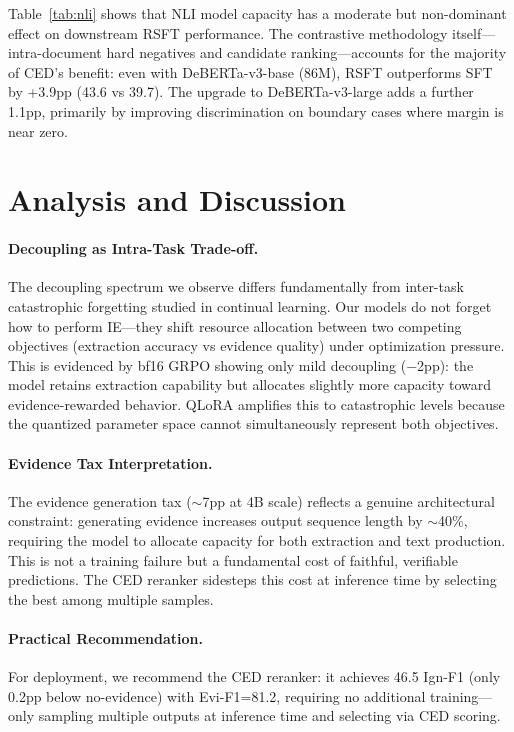 \documentclass[11pt]{article}
\begin{document}
Table~\ref{tab:nli} shows that NLI model capacity has a moderate but non-dominant effect on downstream RSFT performance. The contrastive methodology itself---intra-document hard negatives and candidate ranking---accounts for the majority of CED's benefit: even with DeBERTa-v3-base (86M), RSFT outperforms SFT by +3.9pp (43.6 vs 39.7). The upgrade to DeBERTa-v3-large adds a further 1.1pp, primarily by improving discrimination on boundary cases where margin is near zero.

\section{Analysis and Discussion}

\paragraph{Decoupling as Intra-Task Trade-off.}
The decoupling spectrum we observe differs fundamentally from inter-task catastrophic forgetting studied in continual learning. Our models do not forget how to perform IE---they shift resource allocation between two competing objectives (extraction accuracy vs evidence quality) under optimization pressure. This is evidenced by bf16 GRPO showing only mild decoupling ($-$2pp): the model retains extraction capability but allocates slightly more capacity toward evidence-rewarded behavior. QLoRA amplifies this to catastrophic levels because the quantized parameter space cannot simultaneously represent both objectives.

\paragraph{Evidence Tax Interpretation.}
The evidence generation tax ($\sim$7pp at 4B scale) reflects a genuine architectural constraint: generating evidence increases output sequence length by $\sim$40\%, requiring the model to allocate capacity for both extraction and text production. This is not a training failure but a fundamental cost of faithful, verifiable predictions. The CED reranker sidesteps this cost at inference time by selecting the best among multiple samples.

\paragraph{Practical Recommendation.}
For deployment, we recommend the CED reranker: it achieves 46.5 Ign-F1 (only 0.2pp below no-evidence) with Evi-F1=81.2, requiring no additional training---only sampling multiple outputs at inference time and selecting via CED scoring.
\end{document}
════
## GOAL OF THE EXERCISE:
Copy out every entry above exactly. Leave the pictures out.

## SOLUTION TO THIS TASK:
 \documentclass[11pt]{article}
\begin{document}
Table~\ref{tab:nli} shows that NLI model capacity has a moderate but non-dominant effect on downstream RSFT performance. The contrastive methodology itself---intra-document hard negatives and candidate ranking---accounts for the majority of CED's benefit: even with DeBERTa-v3-base (86M), RSFT outperforms SFT by +3.9pp (43.6 vs 39.7). The upgrade to DeBERTa-v3-large adds a further 1.1pp, primarily by improving discrimination on boundary cases where margin is near zero.

\section{Analysis and Discussion}

\paragraph{Decoupling as Intra-Task Trade-off.}
The decoupling spectrum we observe differs fundamentally from inter-task catastrophic forgetting studied in continual learning. Our models do not forget how to perform IE---they shift resource allocation between two competing objectives (extraction accuracy vs evidence quality) under optimization pressure. This is evidenced by bf16 GRPO showing only mild decoupling ($-$2pp): the model retains extraction capability but allocates slightly more capacity toward evidence-rewarded behavior. QLoRA amplifies this to catastrophic levels because the quantized parameter space cannot simultaneously represent both objectives.

\paragraph{Evidence Tax Interpretation.}
The evidence generation tax ($\sim$7pp at 4B scale) reflects a genuine architectural constraint: generating evidence increases output sequence length by $\sim$40\%, requiring the model to allocate capacity for both extraction and text production. This is not a training failure but a fundamental cost of faithful, verifiable predictions. The CED reranker sidesteps this cost at inference time by selecting the best among multiple samples.

\paragraph{Practical Recommendation.}
For deployment, we recommend the CED reranker: it achieves 46.5 Ign-F1 (only 0.2pp below no-evidence) with Evi-F1=81.2, requiring no additional training---only sampling multiple outputs at inference time and selecting via CED scoring.
\end{document}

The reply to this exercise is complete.